5         The TellFuture Gas Load Forecast System

In the gas industry, daily or hourly load forecasting is critical for companies to optimize the distribution of their energy to their customers. For pipeline companies, load forecasting can help determine the operational impacts on their systems so that load demands are met and the estimate of future capacity availability may be made. It can also help them to find the best possible way to minimize the operational costs of meeting the demand i.e., the decisions regarding how many, at what level, and where to run compressors. A decision also has to be made regarding underground storage use, such as whether to inject or withdraw gas to meet demand. Another reason for load forecasting is that all gas moving on the system is not nominated. In other words, customers have certain rights to take or leave some gas in the system without having to nominate those transactions, and this capacity demand has to be planned. It is apparent from the above reasons that a reliable load forecast is a must for any kind of operational planning.

Gas load forecasting with neural networks borrows the ideas from electric load forecasting, in which neural networks have been used very extensively for short-term forecast - one hour up to a maximum of 24 hours [14]. Gas load forecasting, though it has similarities with forecasting in other utilities (water, electric power), has different objectives. It obtains forecasts for periods that match the planning cycles. Usually, this implies a forecast for the next three to five days.
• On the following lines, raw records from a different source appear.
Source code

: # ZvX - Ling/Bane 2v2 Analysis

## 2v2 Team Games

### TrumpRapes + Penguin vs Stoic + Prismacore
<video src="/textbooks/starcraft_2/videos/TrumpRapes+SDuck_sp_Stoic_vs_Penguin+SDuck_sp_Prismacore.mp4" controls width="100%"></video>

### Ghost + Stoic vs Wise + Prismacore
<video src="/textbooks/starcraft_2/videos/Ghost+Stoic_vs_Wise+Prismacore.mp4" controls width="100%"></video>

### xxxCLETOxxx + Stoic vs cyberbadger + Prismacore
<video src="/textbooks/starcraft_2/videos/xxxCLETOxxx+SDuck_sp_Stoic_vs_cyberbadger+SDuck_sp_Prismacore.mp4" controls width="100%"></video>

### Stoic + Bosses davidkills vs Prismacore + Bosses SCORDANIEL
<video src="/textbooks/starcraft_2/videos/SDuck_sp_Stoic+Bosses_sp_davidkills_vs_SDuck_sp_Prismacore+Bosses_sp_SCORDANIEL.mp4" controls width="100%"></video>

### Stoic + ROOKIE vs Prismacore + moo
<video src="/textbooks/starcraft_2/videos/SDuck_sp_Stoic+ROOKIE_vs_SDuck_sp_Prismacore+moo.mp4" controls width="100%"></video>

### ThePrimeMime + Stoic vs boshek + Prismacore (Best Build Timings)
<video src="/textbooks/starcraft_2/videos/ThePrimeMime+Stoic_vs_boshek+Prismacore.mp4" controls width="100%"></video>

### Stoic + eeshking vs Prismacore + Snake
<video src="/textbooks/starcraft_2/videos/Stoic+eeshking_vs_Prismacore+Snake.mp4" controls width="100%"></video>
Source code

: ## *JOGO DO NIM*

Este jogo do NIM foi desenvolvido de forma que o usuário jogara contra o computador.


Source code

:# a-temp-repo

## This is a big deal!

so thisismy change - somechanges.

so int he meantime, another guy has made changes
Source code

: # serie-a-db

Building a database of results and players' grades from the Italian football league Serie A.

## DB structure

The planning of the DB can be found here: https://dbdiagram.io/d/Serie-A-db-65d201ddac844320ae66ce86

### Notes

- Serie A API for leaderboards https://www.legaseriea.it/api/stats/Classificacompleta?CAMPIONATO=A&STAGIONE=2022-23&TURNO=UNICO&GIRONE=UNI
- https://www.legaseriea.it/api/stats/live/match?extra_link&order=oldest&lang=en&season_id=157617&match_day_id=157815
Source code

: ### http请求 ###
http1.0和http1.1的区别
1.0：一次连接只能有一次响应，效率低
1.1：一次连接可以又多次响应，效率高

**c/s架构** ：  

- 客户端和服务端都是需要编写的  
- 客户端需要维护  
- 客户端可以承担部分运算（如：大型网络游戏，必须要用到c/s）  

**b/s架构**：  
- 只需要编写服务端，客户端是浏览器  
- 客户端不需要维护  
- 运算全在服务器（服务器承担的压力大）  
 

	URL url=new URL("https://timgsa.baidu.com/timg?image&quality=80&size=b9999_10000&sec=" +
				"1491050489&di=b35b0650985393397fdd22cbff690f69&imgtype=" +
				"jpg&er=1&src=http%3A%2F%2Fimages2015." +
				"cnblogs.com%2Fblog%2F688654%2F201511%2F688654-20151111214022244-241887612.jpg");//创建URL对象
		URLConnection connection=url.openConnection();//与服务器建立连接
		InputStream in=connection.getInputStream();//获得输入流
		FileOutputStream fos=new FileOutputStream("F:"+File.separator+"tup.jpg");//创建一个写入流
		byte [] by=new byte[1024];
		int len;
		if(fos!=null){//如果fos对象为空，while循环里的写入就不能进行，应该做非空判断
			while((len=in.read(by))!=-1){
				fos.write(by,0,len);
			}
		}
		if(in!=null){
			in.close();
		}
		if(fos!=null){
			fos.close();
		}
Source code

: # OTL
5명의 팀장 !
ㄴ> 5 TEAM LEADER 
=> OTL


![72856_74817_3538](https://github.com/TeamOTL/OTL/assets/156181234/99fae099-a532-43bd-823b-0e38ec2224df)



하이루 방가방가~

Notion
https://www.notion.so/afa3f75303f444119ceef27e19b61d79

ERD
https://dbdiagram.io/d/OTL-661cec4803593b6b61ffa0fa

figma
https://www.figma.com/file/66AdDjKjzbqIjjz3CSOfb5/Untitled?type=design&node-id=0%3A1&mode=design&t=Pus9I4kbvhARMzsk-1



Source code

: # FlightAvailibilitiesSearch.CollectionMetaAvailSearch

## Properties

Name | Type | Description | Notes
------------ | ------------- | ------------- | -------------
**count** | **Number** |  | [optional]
In this chapter, a gas load forecast system - the TellFuture system, is built to show how neural networks work in forecasting. This system was implemented with Java, an object-oriented and platform–independent programming language. Here we will describe the details of this system.

5.1      Factors Affecting Load

The most difficult part of building a good model is to choose and collect the training and testing input data. A number of research papers [14][15][16][17][18][19][20] show that the following factors influence the demand of load:

1) Weather Conditions

This includes temperature, wind velocity, cloud cover, dew point, rainfall, and snowfall. It has been widely observed that, in most cases, there is a strong correlation between weather (especially temperature and wind velocity) and load demand. In most situations, as the temperature goes down, the demand for gas goes up and vice-versa. However, this relation is highly non-linear. Other weather effects influence the load to a lesser extent.

2) Calendar

This includes hour-of-day, day-of-week, and month-of-year, weekend and holiday effects. Most gas load patterns show a very consistent dependence on the calendar. For example, assuming all other factors remaining constant, the demand for energy at 1:00 AM when most people are sleeping is expected to be different from that at 6:00 AM when most people are getting up. Similar observations exist for the day-of-week. Though, it cannot be generalized, the middle days of the week (Tuesdays, Wednesdays, Thursdays and Fridays) behave differently from the remaining days. The month-of-year captures the seasonal effect. Holidays are again special days, they tend to produce behavior that is more like a weekend day.

3) Economic Information

This includes market gas price, price differential between gas and oil, and price differential between competitors’ prices. In many situations, the effect of economic factors on gas demand is non-trivial. A direct influence of economic factors on gas demand can be observed in some instances such as when the customer has storage fields for injection or withdrawal. If the market gas price is low, even if the temperature is high, there can be a high demand for gas if the customer is injecting gas into the storage field. Similarly, even if the temperature is low, if the gas price is high, customers may use the gas in the storage instead of buying new gas from pipeline companies, thus decrease the demand for load. Price differential between gas and oil plays an important role on the demand when the customer is a dual fuel use power plant. Here, depending on the price differential between gas and oil, the customer can increase or reduce gas consumption.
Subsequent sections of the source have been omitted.